Re: ReplaceText processor configuration help

2016-04-26 Thread Matt Burgess
Yes, I think you'll be better off with Aldrin's suggestion of
ReplaceText. Then you can put the value of the attribute(s) directly
into the content.  For example, if you have two attributes "entities"
and "users", and you want a JSON doc with those two objects inside,
you can use ReplaceText with the following for replacement:

{"entities": ${entities}, "users": ${users}}

Note this "manually" transforms the JSON. Before we get the
TransformJSON processor, this is a decent workaround if you know what
the resulting JSON document should look like (and if you have
attributes containing the desired values).

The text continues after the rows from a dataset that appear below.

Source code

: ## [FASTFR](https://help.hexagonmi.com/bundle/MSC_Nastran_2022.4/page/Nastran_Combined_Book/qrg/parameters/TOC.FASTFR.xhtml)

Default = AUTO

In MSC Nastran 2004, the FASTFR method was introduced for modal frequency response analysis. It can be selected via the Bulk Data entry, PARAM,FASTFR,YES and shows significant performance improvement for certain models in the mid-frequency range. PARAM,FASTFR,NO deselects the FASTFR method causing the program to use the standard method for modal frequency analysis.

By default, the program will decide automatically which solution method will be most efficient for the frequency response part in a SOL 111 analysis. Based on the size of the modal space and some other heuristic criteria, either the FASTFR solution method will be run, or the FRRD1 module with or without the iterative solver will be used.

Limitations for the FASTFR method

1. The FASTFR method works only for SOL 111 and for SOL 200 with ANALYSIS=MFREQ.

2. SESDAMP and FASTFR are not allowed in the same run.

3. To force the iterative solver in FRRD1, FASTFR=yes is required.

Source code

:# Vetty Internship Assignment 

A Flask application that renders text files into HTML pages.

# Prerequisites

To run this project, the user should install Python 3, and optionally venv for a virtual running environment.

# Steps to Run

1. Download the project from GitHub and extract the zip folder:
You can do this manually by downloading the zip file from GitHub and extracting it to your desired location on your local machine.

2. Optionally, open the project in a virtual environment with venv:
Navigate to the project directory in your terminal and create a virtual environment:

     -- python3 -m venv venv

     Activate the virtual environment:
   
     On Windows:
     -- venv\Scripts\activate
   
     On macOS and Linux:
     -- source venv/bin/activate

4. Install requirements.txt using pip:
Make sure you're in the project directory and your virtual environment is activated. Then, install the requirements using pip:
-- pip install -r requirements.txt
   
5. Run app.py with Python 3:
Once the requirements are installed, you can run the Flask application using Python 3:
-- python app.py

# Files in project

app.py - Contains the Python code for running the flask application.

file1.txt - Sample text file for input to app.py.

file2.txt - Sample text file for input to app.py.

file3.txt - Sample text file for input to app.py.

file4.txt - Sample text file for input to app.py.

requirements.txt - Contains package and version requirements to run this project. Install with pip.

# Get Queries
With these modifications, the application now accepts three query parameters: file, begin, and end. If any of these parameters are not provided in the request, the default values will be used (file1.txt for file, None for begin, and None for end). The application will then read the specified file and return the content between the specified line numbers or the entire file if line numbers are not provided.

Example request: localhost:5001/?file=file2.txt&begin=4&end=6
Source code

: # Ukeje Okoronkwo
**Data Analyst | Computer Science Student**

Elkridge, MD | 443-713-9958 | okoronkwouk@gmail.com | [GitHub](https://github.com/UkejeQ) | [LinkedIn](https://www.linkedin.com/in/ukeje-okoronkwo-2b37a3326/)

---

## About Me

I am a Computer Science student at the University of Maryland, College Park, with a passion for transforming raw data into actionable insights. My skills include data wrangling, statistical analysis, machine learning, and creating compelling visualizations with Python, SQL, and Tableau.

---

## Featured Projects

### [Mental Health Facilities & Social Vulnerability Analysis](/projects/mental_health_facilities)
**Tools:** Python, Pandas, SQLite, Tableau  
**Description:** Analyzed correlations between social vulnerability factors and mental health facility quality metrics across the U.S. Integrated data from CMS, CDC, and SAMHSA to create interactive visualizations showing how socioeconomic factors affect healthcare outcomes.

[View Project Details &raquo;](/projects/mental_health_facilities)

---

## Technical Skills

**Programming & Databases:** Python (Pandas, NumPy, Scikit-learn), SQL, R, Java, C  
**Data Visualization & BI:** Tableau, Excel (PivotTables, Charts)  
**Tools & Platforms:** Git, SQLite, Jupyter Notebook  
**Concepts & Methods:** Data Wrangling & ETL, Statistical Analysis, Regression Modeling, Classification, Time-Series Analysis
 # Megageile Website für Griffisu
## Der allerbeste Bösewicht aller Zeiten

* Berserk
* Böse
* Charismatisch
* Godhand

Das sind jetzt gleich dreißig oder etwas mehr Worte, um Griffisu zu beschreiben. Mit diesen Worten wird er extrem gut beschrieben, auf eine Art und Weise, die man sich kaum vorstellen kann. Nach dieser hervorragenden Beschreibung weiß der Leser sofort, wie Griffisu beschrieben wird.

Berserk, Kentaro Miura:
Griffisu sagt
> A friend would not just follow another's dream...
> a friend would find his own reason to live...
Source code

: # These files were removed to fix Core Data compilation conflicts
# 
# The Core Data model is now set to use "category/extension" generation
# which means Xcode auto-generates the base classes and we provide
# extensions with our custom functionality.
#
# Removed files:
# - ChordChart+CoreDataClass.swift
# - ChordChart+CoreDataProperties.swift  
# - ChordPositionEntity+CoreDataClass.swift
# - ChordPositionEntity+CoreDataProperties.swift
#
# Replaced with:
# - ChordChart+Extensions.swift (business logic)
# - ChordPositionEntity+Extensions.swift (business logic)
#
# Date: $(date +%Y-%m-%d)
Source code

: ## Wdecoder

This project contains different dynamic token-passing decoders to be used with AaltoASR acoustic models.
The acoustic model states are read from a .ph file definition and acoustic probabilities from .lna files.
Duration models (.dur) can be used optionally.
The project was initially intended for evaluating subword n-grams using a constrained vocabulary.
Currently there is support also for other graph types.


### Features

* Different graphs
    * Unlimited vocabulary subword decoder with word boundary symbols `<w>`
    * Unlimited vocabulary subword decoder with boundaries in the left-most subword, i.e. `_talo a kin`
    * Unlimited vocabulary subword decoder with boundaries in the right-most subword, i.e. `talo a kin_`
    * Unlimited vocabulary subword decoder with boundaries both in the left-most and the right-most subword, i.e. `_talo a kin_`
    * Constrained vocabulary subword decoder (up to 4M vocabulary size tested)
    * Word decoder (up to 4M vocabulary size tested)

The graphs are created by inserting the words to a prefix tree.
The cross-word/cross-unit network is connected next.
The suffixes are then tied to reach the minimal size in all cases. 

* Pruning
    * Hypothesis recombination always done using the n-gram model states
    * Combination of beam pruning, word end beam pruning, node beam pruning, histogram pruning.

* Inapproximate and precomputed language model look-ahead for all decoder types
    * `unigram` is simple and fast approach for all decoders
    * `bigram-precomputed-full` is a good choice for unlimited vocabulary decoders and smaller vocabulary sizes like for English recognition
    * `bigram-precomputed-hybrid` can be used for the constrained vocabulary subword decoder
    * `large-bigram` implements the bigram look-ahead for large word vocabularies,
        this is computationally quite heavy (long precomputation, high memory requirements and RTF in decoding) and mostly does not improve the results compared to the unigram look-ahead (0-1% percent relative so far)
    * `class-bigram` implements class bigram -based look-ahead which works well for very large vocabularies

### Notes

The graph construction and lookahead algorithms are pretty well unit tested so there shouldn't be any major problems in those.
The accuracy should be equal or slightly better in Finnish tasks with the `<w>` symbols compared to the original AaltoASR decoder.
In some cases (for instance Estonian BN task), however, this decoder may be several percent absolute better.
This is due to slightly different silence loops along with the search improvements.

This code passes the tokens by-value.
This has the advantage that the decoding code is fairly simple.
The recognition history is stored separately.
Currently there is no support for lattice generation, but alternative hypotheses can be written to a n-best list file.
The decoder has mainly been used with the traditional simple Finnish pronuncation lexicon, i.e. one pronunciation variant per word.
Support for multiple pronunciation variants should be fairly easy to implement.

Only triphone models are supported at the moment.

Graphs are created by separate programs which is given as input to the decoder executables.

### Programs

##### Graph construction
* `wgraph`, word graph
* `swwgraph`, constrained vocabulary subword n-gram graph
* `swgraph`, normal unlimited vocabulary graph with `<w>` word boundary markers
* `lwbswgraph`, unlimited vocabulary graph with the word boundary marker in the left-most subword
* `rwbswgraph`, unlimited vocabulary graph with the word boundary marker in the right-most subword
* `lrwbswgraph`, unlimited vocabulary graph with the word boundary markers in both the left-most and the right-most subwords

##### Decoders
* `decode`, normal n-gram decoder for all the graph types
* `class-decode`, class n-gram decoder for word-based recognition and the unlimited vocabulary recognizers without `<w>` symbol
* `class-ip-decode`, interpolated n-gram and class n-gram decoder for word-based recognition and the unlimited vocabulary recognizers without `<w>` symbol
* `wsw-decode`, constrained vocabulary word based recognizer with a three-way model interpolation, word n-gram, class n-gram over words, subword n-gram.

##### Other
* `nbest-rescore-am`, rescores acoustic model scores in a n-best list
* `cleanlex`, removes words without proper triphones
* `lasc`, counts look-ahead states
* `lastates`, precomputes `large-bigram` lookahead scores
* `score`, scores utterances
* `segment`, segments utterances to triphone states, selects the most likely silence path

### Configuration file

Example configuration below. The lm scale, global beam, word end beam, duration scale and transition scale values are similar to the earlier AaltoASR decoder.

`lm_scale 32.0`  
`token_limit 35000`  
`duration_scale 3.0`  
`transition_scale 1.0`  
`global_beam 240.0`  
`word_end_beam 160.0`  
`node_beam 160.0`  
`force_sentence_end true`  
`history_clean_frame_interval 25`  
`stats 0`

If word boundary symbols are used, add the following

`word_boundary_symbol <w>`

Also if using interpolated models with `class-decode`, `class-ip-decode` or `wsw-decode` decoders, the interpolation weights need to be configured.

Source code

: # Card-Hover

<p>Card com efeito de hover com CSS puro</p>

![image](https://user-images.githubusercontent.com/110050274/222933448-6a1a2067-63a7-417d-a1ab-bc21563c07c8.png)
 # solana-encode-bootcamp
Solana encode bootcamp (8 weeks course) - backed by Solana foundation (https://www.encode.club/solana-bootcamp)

If you're doing this to insert into Elasticsearch, you might want to
handle entities and users separately and have "types" in ES for
"entities" and "users". In that case you could use EvaluateJsonPath to
get both attributes out, then wire the "success" relationship to two
different ReplaceTexts, one to store the entities and one for users.
Then you could add an attribute called "es.type" (for example), set to
"entities" and "users" respectively. Then you can send both forks to a
PutElasticsearch, setting the Type property to "${es.type}". That will
put the entities documents into the entities type and the same for
users. This will help with indexing versus one huge document.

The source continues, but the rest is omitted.